Thank you for this question. We meant that we wanted to train a model that had “high enough” accuracy for the model to be considered useful. While models can achieve significantly higher accuracy on CIFAR-10, they are much more expensive to train. As a result, it would not be possible to execute a LOO on them. We would be happy to acknowledge that we did not run the LOO experiment on large models like Resnet-50 (like done in the original paper) due to the computational burden (it would require training 20,000 models).

282: If I understand, you train 20 models and look at the fraction of models that memorize according to some preset threshold.

This is a fantastic point. To address it, we trained an additional set of models, increasing the pool from 20 to 100. Now, the LOO estimate is accurate within increments of 1% (1/100). We find that pLOO still underperforms LOO by almost the same margins (Figure 2).

I would like to see more direct evidence (e.g., removed data points are classified correctly only if one of those removed data points is included in the training set).

Thank you for this comment. Our argument is not “removed data points are classified correctly only if one of those removed data points is included in the training set”. Instead, it is “removed data points are not classified correctly if none of those removed data points (or sub-population) is missing in the training set.” This is widely accepted idea in ML and is also validated in practice (Santurkar et al 2020).

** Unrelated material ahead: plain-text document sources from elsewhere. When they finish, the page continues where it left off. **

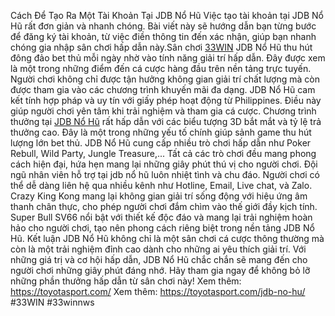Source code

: Cách Để Tạo Ra Một Tài Khoản Tại JDB Nổ Hũ
Việc tạo tài khoản tại JDB Nổ Hũ rất đơn giản và nhanh chóng. Bài viết này sẽ hướng dẫn bạn từng bước để đăng ký tài khoản, từ việc điền thông tin đến xác nhận, giúp bạn nhanh chóng gia nhập sân chơi hấp dẫn này.Sân chơi [33WIN](https://toyotasport.com/) JDB Nổ Hũ thu hút đông đảo bet thủ mỗi ngày nhờ vào tính năng giải trí hấp dẫn. Đây được xem là một trong những điểm đến cá cược hàng đầu trên nền tảng trực tuyến. Người chơi không chỉ được tận hưởng không gian giải trí chất lượng mà còn được tham gia vào các chương trình khuyến mãi đa dạng.
JDB Nổ Hũ cam kết tính hợp pháp và uy tín với giấy phép hoạt động từ Philippines. Điều này giúp người chơi yên tâm khi trải nghiệm và tham gia cá cược.
Chương trình thưởng tại [JDB Nổ Hũ](https://toyotasport.com/jdb-no-hu/) rất hấp dẫn với các biểu tượng 3D bắt mắt và tỷ lệ trả thưởng cao. Đây là một trong những yếu tố chính giúp sảnh game thu hút lượng lớn bet thủ.
JDB Nổ Hũ cung cấp nhiều trò chơi hấp dẫn như Poker Rebull, Wild Party, Jungle Treasure,... Tất cả các trò chơi đều mang phong cách hiện đại, hứa hẹn mang lại những giây phút thú vị cho người chơi.
Đội ngũ nhân viên hỗ trợ tại jdb nổ hũ luôn nhiệt tình và chu đáo. Người chơi có thể dễ dàng liên hệ qua nhiều kênh như Hotline, Email, Live chat, và Zalo.
Crazy King Kong mang lại không gian giải trí sống động với hiệu ứng âm thanh chân thực, cho phép người chơi đắm chìm vào thế giới đầy kịch tính.
Super Bull SV66 nổi bật với thiết kế độc đáo và mang lại trải nghiệm hoàn hảo cho người chơi, tạo nên phong cách riêng biệt trong nền tảng JDB Nổ Hũ.
Kết luận
JDB Nổ Hũ không chỉ là một sân chơi cá cược thông thường mà còn là một trải nghiệm đỉnh cao dành cho những ai yêu thích giải trí. Với những giá trị và cơ hội hấp dẫn, JDB Nổ Hũ chắc chắn sẽ mang đến cho người chơi những giây phút đáng nhớ. Hãy tham gia ngay để không bỏ lỡ những phần thưởng hấp dẫn từ sân chơi này!
Xem thêm:  https://toyotasport.com/
Xem thêm: https://toyotasport.com/jdb-no-hu/
#33WIN #33winnws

399: "for most thresholds, the drop in accuracy is not statistically significant":

This is a really good point. We ran this experiment, but found that p-values were not statistically significant for all thresholds. Upon closer inspection of the data, we realized our sub-population detection algorithm had too many false negatives. As a result of this finding, and reviewer feedback, we took the new approach (described in the beginning of the response). We track memorization vs generalization over 19 different combinations of models/datasets/parameters (Section 5). We find that memorization and generalization are negatively correlated (Pearson score 0.997, p-value 10^-21). The results in this case are statistically significant and provide more evidence to support our conclusion.

Minor

We will be happy to fix all the minor corrections the reviewer pointed out.

评论

My thanks to the authors for their further efforts to clarify and improve their manuscript.

I have to say, your new Figure 3 raises more questions to me than it answers. That spectacular correlation of .997 just seems unbelievable, especially considering it is based on multiple data sets with different difficulty and (implicit) noise levels. It would be a pretty spectacular (and unlikely) result to find the tight, linear trade off in Figure 3 to be a universal law of memorization/generalization across architectures/data sets/training procedures/etc. I also don't know how to reconcile the result with the claim in the abstract: "We show that most memorization thresholds (the value that dictates whether a point is memorized or not) do not have a statistically significant impact on model accuracy."

In any case, I resonate with a comment made by reviewer LiN1 that F&Z are focused on the setting of long-tailed distributions. Like reviewer LiN1, I'd like to understand how the setting studied by the authors relates. I'm concerned that the claims made in the present work are too sweeping. See the cat example suggested by LiN1. A further, but silly example: If I don't train a model, it won't generalize and it won't memorize. If I overtrain the model, it will generalize (more than an untrained model) but it may also memorize. Might there be a sweet spot in the middle where a model will optimize generalization without showing any memorization? Sure, for some data sets, architectures, etc. But this fact does not invalidate the claims that F&Z make about long tail generalization.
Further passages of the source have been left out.